1Although most Mumbaikars are aware of Parsi cafes like Kayani and Sassaniyan, not a lot is known about the cuisine itself. Many mistake Irani food for Parsi dishes, while others limit their experiments into the cuisine to dishes like dhansak and bun maska. However, the community has a diverse variety of dishes, whether you are looking for a full-course meal or a snack to go with a piping hot cup of milky tea. This world of Parsi snacks is what Vinod Sharma and Rahul Patil, are set to explore on their Parsi Snack Trail. The duo founded the Wandering Foodie, a tour group that seeks to get into the nitty gritties of local cultures through cuisines in and around Mumbai. This particular walk will take place in Grant Road and will be guided by the Parsi food blogger, Perzen Patel.

“I grew up in the area and the walk takes you through a lot of places where I have childhood memories,” says Perzen, who is better known by her food blog persona of Bawi Bride. “There is a watermelon juice vendor that my father, grandfather and I would visit when I was a child. Then there is the Parsi Amelioration Committee (PAC), which is a shop where elderly members of the Parsi community make some delicious snacks. My whole family has been going there for their special Parsi style chicken patties for years now,” she remembers.

Another interesting stop along the tour is a traditional spice depot where one can find a number of special readymade Parsi masalas. “A specialty here, is the Parsi vinegar, which is quite different from the normal vinegar and comes all the way from Navsari in Gujarat,” says Vinod. “Parsi dishes have a lot of British influences, so you will find dishes like pies and cutlets on their menus; but they use a number of spices that give them a unique flavour. This British influence is also where the cuisine differs from the Irani cuisine, which is solely indigenous,” he adds.

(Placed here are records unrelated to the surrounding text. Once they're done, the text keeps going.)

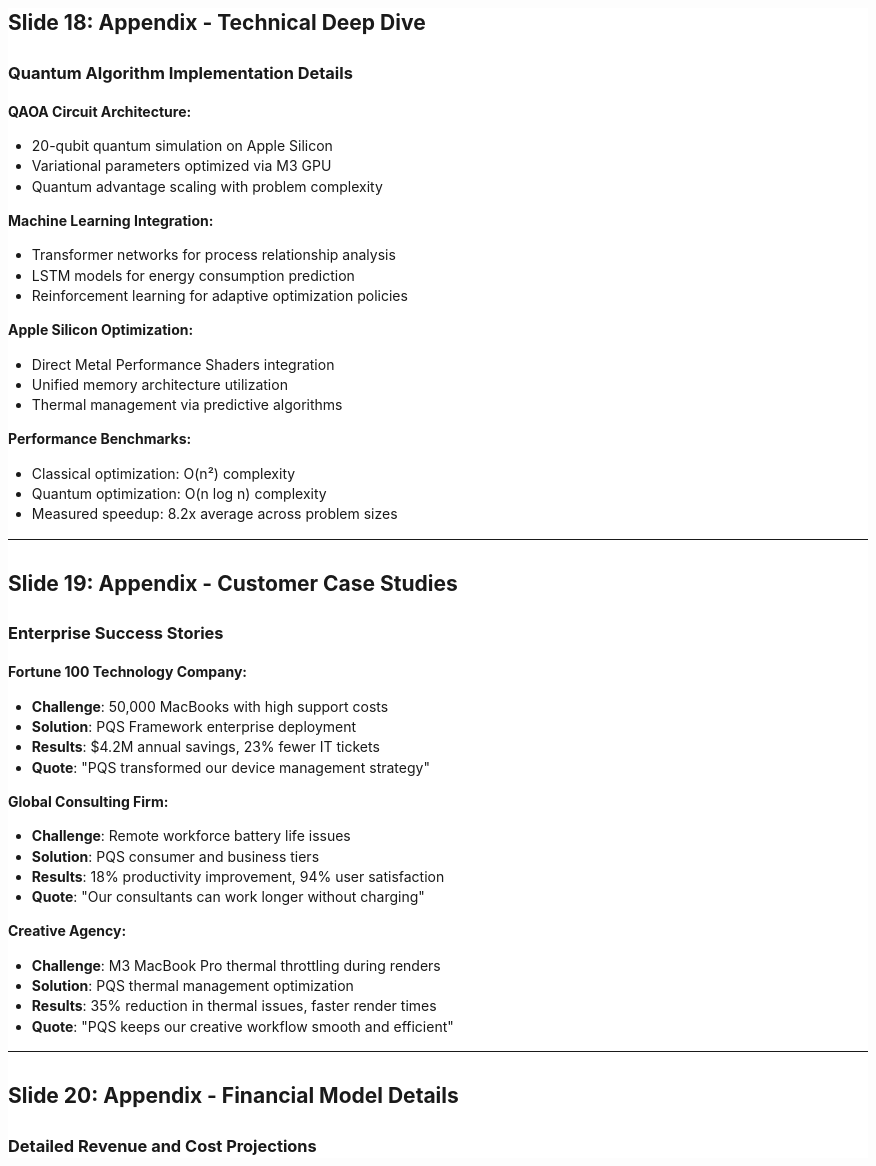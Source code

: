 
## Slide 18: Appendix - Technical Deep Dive
### **Quantum Algorithm Implementation Details**

**QAOA Circuit Architecture:**
- 20-qubit quantum simulation on Apple Silicon
- Variational parameters optimized via M3 GPU
- Quantum advantage scaling with problem complexity

**Machine Learning Integration:**
- Transformer networks for process relationship analysis
- LSTM models for energy consumption prediction
- Reinforcement learning for adaptive optimization policies

**Apple Silicon Optimization:**
- Direct Metal Performance Shaders integration
- Unified memory architecture utilization
- Thermal management via predictive algorithms

**Performance Benchmarks:**
- Classical optimization: O(n²) complexity
- Quantum optimization: O(n log n) complexity
- Measured speedup: 8.2x average across problem sizes

---

## Slide 19: Appendix - Customer Case Studies
### **Enterprise Success Stories**

**Fortune 100 Technology Company:**
- **Challenge**: 50,000 MacBooks with high support costs
- **Solution**: PQS Framework enterprise deployment
- **Results**: $4.2M annual savings, 23% fewer IT tickets
- **Quote**: "PQS transformed our device management strategy"

**Global Consulting Firm:**
- **Challenge**: Remote workforce battery life issues
- **Solution**: PQS consumer and business tiers
- **Results**: 18% productivity improvement, 94% user satisfaction
- **Quote**: "Our consultants can work longer without charging"

**Creative Agency:**
- **Challenge**: M3 MacBook Pro thermal throttling during renders
- **Solution**: PQS thermal management optimization
- **Results**: 35% reduction in thermal issues, faster render times
- **Quote**: "PQS keeps our creative workflow smooth and efficient"

---

## Slide 20: Appendix - Financial Model Details
### **Detailed Revenue and Cost Projections**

It is to educate people in the cuisine that Perzen started her blog and also began collaborating with Wandering Foodie in April this year for food walks in Grant Road. “People’s perception of the Parsi cuisine is much narrower than what the cuisine really is. They only know about four or five of the signature dishes,” says Perzen. “For instance, we have a dish were you cook bhindi (ladies finger) with eggs. You wouldn’t find this dish in most restaurants but it’s a very common item in Parsi households. The walk will hopefully make people more aware of these nuances,” she adds. Vinod also adds that while the walks concentrate on the food, tidbits on the culture will also be shared with participants. “We will discuss the history of the area and their quirks as a community as well. For instance, the walk starts at a Parsi Agyari (fire temple) and Perzen will talk about how the strange Parsi last names came into being,” he says.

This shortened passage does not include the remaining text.